**What the task requires**: From the line containing "- **CSVファイルなし**: すべてのデータアクセスはDuckDB経由のみ" through the last line of the records, print every line exactly and nothing more.

(Records from a data collection)
= Beginning of Section =
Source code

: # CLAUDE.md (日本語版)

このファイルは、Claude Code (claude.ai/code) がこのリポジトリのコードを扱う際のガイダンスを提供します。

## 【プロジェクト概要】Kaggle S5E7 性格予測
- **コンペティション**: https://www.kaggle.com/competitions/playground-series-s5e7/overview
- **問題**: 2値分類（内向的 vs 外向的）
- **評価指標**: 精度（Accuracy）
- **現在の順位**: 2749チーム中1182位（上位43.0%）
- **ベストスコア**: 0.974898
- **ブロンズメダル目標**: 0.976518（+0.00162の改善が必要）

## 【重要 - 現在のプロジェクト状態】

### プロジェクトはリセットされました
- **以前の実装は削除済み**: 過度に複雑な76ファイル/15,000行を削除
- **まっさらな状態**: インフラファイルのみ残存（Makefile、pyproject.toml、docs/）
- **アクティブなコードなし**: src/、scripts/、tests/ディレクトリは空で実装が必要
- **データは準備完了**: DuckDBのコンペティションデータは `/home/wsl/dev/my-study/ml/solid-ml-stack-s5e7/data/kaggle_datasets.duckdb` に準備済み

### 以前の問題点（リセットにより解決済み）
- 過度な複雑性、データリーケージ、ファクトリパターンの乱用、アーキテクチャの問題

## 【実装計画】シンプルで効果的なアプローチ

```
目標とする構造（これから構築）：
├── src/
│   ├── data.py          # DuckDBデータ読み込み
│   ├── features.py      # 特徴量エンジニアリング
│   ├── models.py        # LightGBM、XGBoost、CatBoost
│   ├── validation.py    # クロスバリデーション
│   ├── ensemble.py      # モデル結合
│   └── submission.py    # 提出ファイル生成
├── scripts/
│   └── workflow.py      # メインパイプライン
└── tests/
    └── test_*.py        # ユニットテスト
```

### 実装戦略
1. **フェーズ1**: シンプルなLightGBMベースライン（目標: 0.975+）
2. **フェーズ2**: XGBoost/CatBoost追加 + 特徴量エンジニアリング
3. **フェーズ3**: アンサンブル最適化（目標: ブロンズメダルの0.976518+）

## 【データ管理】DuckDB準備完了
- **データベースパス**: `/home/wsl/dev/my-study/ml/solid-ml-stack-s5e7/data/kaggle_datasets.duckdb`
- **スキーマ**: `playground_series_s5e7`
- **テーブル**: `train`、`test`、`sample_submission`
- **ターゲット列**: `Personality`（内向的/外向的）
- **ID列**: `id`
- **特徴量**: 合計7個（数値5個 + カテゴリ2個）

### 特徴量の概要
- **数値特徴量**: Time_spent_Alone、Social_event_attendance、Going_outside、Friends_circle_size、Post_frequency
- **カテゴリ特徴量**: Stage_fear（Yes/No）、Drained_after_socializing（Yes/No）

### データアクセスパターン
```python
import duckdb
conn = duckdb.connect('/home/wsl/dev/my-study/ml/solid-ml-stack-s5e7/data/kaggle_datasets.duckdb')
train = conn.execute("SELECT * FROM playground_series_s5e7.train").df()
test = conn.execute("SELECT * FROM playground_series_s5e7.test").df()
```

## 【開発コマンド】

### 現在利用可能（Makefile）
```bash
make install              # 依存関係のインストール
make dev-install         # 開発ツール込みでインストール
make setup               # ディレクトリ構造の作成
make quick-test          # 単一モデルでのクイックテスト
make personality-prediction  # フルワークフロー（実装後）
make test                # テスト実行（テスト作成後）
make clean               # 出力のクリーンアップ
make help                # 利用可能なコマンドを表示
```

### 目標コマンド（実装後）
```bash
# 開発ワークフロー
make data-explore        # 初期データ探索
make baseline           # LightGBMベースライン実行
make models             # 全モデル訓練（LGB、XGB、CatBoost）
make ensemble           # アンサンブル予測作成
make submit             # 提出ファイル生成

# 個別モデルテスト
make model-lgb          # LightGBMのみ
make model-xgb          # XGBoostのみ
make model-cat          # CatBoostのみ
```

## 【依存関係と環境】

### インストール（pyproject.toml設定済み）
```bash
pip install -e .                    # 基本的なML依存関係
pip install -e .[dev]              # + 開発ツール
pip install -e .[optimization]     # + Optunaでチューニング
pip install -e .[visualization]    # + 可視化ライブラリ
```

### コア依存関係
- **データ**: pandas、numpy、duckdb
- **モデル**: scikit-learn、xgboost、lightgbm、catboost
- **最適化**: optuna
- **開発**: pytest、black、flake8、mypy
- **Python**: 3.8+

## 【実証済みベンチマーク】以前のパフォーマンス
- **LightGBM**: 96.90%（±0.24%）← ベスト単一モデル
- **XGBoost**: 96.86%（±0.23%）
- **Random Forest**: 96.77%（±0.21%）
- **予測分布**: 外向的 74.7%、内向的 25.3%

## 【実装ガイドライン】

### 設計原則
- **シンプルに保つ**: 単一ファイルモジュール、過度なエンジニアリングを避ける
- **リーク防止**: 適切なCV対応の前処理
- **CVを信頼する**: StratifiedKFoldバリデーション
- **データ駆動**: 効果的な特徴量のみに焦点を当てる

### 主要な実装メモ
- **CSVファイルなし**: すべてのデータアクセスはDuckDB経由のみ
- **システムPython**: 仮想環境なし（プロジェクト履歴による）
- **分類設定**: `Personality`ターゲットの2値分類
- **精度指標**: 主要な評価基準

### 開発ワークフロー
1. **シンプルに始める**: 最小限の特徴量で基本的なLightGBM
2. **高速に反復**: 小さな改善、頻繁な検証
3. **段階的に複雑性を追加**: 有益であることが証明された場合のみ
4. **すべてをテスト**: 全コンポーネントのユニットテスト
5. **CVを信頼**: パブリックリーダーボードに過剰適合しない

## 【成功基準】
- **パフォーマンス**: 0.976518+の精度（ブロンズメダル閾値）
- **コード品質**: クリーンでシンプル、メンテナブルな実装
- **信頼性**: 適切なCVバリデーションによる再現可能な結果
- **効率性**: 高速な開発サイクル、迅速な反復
= End of Section =
**Worked solution**:
- **CSVファイルなし**: すべてのデータアクセスはDuckDB経由のみ
- **システムPython**: 仮想環境なし（プロジェクト履歴による）
- **分類設定**: `Personality`ターゲットの2値分類
- **精度指標**: 主要な評価基準

### 開発ワークフロー
1. **シンプルに始める**: 最小限の特徴量で基本的なLightGBM
2. **高速に反復**: 小さな改善、頻繁な検証
3. **段階的に複雑性を追加**: 有益であることが証明された場合のみ
4. **すべてをテスト**: 全コンポーネントのユニットテスト
5. **CVを信頼**: パブリックリーダーボードに過剰適合しない

## 【成功基準】
- **パフォーマンス**: 0.976518+の精度（ブロンズメダル閾値）
- **コード品質**: クリーンでシンプル、メンテナブルな実装
- **信頼性**: 適切なCVバリデーションによる再現可能な結果
- **効率性**: 高速な開発サイクル、迅速な反復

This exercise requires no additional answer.